=== Supplied entries ===

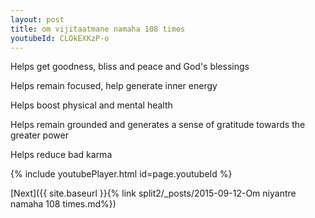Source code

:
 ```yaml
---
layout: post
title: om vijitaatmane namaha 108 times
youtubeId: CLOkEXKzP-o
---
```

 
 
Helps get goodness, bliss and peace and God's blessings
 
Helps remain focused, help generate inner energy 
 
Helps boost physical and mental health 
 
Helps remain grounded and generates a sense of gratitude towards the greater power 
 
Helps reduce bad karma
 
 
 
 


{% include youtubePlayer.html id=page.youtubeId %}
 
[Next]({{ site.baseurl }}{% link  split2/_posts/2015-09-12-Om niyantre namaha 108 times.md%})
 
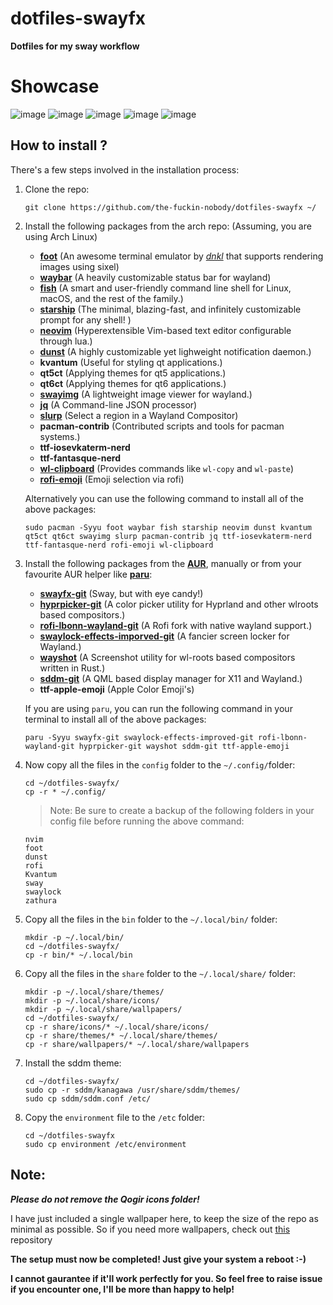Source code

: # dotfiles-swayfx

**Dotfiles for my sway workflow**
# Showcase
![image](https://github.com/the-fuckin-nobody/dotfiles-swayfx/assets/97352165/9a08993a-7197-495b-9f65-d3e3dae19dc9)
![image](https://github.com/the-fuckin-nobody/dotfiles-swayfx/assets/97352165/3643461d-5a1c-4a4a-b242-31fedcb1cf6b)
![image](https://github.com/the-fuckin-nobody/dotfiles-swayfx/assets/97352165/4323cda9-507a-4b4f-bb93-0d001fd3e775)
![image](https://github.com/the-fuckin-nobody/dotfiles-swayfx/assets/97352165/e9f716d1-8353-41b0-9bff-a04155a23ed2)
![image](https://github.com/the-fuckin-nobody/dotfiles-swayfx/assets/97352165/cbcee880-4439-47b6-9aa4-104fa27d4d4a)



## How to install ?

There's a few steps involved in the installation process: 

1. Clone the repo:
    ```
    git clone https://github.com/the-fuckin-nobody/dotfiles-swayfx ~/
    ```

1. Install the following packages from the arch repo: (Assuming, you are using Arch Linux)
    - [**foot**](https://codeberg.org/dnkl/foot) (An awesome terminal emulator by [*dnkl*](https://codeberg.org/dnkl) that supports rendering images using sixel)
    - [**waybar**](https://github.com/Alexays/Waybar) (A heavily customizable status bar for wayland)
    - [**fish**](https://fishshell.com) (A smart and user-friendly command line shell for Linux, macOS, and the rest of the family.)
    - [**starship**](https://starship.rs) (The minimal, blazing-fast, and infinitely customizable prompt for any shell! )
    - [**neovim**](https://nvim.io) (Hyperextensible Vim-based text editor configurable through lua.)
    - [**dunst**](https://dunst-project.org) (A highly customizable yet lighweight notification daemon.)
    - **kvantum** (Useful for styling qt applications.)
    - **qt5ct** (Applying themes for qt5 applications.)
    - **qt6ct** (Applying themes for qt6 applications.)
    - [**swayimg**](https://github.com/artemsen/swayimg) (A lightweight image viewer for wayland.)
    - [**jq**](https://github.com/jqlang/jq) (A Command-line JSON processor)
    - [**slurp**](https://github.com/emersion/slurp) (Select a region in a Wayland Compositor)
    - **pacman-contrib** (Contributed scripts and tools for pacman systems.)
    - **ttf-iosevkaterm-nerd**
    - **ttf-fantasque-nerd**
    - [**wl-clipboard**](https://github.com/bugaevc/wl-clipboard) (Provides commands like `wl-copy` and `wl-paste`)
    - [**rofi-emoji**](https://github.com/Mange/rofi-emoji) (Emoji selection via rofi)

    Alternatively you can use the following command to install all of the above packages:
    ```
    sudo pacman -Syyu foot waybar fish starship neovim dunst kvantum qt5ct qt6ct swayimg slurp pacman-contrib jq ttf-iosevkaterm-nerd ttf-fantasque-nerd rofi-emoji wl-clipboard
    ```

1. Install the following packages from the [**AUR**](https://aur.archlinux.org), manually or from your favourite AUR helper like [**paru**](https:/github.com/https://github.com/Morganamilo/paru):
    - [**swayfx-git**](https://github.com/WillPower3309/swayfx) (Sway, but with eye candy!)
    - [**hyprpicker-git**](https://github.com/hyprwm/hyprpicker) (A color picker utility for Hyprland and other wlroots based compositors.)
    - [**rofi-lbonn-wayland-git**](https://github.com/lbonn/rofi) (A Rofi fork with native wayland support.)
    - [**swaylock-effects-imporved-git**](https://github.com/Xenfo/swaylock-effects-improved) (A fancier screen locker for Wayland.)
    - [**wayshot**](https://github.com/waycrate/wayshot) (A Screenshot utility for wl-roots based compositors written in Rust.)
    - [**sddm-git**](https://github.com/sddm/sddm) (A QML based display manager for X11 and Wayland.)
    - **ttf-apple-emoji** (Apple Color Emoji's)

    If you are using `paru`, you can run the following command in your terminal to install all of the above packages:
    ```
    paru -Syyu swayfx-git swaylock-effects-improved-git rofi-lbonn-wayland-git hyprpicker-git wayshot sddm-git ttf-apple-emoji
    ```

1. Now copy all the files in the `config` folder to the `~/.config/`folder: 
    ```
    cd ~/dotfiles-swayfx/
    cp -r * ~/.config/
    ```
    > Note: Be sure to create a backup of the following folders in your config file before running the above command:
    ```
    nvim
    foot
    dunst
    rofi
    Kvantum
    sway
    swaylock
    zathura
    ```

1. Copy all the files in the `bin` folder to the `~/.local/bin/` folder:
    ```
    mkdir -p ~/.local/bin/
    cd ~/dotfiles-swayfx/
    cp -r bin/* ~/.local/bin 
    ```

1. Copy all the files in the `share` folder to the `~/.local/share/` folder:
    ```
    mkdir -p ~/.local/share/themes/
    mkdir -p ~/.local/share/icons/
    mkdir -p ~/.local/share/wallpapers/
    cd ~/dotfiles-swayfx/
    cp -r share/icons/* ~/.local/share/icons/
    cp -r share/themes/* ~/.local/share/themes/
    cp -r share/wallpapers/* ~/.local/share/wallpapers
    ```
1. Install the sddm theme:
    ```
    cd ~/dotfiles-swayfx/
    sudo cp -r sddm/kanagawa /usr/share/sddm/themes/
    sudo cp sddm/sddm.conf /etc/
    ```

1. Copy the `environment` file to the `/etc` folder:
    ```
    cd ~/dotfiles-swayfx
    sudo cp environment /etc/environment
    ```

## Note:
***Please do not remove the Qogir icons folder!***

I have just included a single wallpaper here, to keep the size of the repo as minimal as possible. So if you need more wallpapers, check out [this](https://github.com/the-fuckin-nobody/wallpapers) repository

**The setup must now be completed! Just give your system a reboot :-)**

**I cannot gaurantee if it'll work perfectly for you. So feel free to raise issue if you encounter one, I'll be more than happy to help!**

===

[Assigned task] Every entry above needs to be printed again exactly, with its pictures left out.

[Answer box]
Source code

:
 ```yaml
---
layout: post
title: om vijitaatmane namaha 108 times
youtubeId: CLOkEXKzP-o
---
```

 
 
Helps get goodness, bliss and peace and God's blessings
 
Helps remain focused, help generate inner energy 
 
Helps boost physical and mental health 
 
Helps remain grounded and generates a sense of gratitude towards the greater power 
 
Helps reduce bad karma
 
 
 
 


{% include youtubePlayer.html id=page.youtubeId %}
 
[Next]({{ site.baseurl }}{% link  split2/_posts/2015-09-12-Om niyantre namaha 108 times.md%})
 
Source code

: # dotfiles-swayfx

**Dotfiles for my sway workflow**
# Showcase
![image](https://github.com/the-fuckin-nobody/dotfiles-swayfx/assets/97352165/9a08993a-7197-495b-9f65-d3e3dae19dc9)
![image](https://github.com/the-fuckin-nobody/dotfiles-swayfx/assets/97352165/3643461d-5a1c-4a4a-b242-31fedcb1cf6b)
![image](https://github.com/the-fuckin-nobody/dotfiles-swayfx/assets/97352165/4323cda9-507a-4b4f-bb93-0d001fd3e775)
![image](https://github.com/the-fuckin-nobody/dotfiles-swayfx/assets/97352165/e9f716d1-8353-41b0-9bff-a04155a23ed2)
![image](https://github.com/the-fuckin-nobody/dotfiles-swayfx/assets/97352165/cbcee880-4439-47b6-9aa4-104fa27d4d4a)



## How to install ?

There's a few steps involved in the installation process: 

1. Clone the repo:
    ```
    git clone https://github.com/the-fuckin-nobody/dotfiles-swayfx ~/
    ```

1. Install the following packages from the arch repo: (Assuming, you are using Arch Linux)
    - [**foot**](https://codeberg.org/dnkl/foot) (An awesome terminal emulator by [*dnkl*](https://codeberg.org/dnkl) that supports rendering images using sixel)
    - [**waybar**](https://github.com/Alexays/Waybar) (A heavily customizable status bar for wayland)
    - [**fish**](https://fishshell.com) (A smart and user-friendly command line shell for Linux, macOS, and the rest of the family.)
    - [**starship**](https://starship.rs) (The minimal, blazing-fast, and infinitely customizable prompt for any shell! )
    - [**neovim**](https://nvim.io) (Hyperextensible Vim-based text editor configurable through lua.)
    - [**dunst**](https://dunst-project.org) (A highly customizable yet lighweight notification daemon.)
    - **kvantum** (Useful for styling qt applications.)
    - **qt5ct** (Applying themes for qt5 applications.)
    - **qt6ct** (Applying themes for qt6 applications.)
    - [**swayimg**](https://github.com/artemsen/swayimg) (A lightweight image viewer for wayland.)
    - [**jq**](https://github.com/jqlang/jq) (A Command-line JSON processor)
    - [**slurp**](https://github.com/emersion/slurp) (Select a region in a Wayland Compositor)
    - **pacman-contrib** (Contributed scripts and tools for pacman systems.)
    - **ttf-iosevkaterm-nerd**
    - **ttf-fantasque-nerd**
    - [**wl-clipboard**](https://github.com/bugaevc/wl-clipboard) (Provides commands like `wl-copy` and `wl-paste`)
    - [**rofi-emoji**](https://github.com/Mange/rofi-emoji) (Emoji selection via rofi)

    Alternatively you can use the following command to install all of the above packages:
    ```
    sudo pacman -Syyu foot waybar fish starship neovim dunst kvantum qt5ct qt6ct swayimg slurp pacman-contrib jq ttf-iosevkaterm-nerd ttf-fantasque-nerd rofi-emoji wl-clipboard
    ```

1. Install the following packages from the [**AUR**](https://aur.archlinux.org), manually or from your favourite AUR helper like [**paru**](https:/github.com/https://github.com/Morganamilo/paru):
    - [**swayfx-git**](https://github.com/WillPower3309/swayfx) (Sway, but with eye candy!)
    - [**hyprpicker-git**](https://github.com/hyprwm/hyprpicker) (A color picker utility for Hyprland and other wlroots based compositors.)
    - [**rofi-lbonn-wayland-git**](https://github.com/lbonn/rofi) (A Rofi fork with native wayland support.)
    - [**swaylock-effects-imporved-git**](https://github.com/Xenfo/swaylock-effects-improved) (A fancier screen locker for Wayland.)
    - [**wayshot**](https://github.com/waycrate/wayshot) (A Screenshot utility for wl-roots based compositors written in Rust.)
    - [**sddm-git**](https://github.com/sddm/sddm) (A QML based display manager for X11 and Wayland.)
    - **ttf-apple-emoji** (Apple Color Emoji's)

    If you are using `paru`, you can run the following command in your terminal to install all of the above packages:
    ```
    paru -Syyu swayfx-git swaylock-effects-improved-git rofi-lbonn-wayland-git hyprpicker-git wayshot sddm-git ttf-apple-emoji
    ```

1. Now copy all the files in the `config` folder to the `~/.config/`folder: 
    ```
    cd ~/dotfiles-swayfx/
    cp -r * ~/.config/
    ```
    > Note: Be sure to create a backup of the following folders in your config file before running the above command:
    ```
    nvim
    foot
    dunst
    rofi
    Kvantum
    sway
    swaylock
    zathura
    ```

1. Copy all the files in the `bin` folder to the `~/.local/bin/` folder:
    ```
    mkdir -p ~/.local/bin/
    cd ~/dotfiles-swayfx/
    cp -r bin/* ~/.local/bin 
    ```

1. Copy all the files in the `share` folder to the `~/.local/share/` folder:
    ```
    mkdir -p ~/.local/share/themes/
    mkdir -p ~/.local/share/icons/
    mkdir -p ~/.local/share/wallpapers/
    cd ~/dotfiles-swayfx/
    cp -r share/icons/* ~/.local/share/icons/
    cp -r share/themes/* ~/.local/share/themes/
    cp -r share/wallpapers/* ~/.local/share/wallpapers
    ```
1. Install the sddm theme:
    ```
    cd ~/dotfiles-swayfx/
    sudo cp -r sddm/kanagawa /usr/share/sddm/themes/
    sudo cp sddm/sddm.conf /etc/
    ```

1. Copy the `environment` file to the `/etc` folder:
    ```
    cd ~/dotfiles-swayfx
    sudo cp environment /etc/environment
    ```

## Note:
***Please do not remove the Qogir icons folder!***

I have just included a single wallpaper here, to keep the size of the repo as minimal as possible. So if you need more wallpapers, check out [this](https://github.com/the-fuckin-nobody/wallpapers) repository

**The setup must now be completed! Just give your system a reboot :-)**

**I cannot gaurantee if it'll work perfectly for you. So feel free to raise issue if you encounter one, I'll be more than happy to help!**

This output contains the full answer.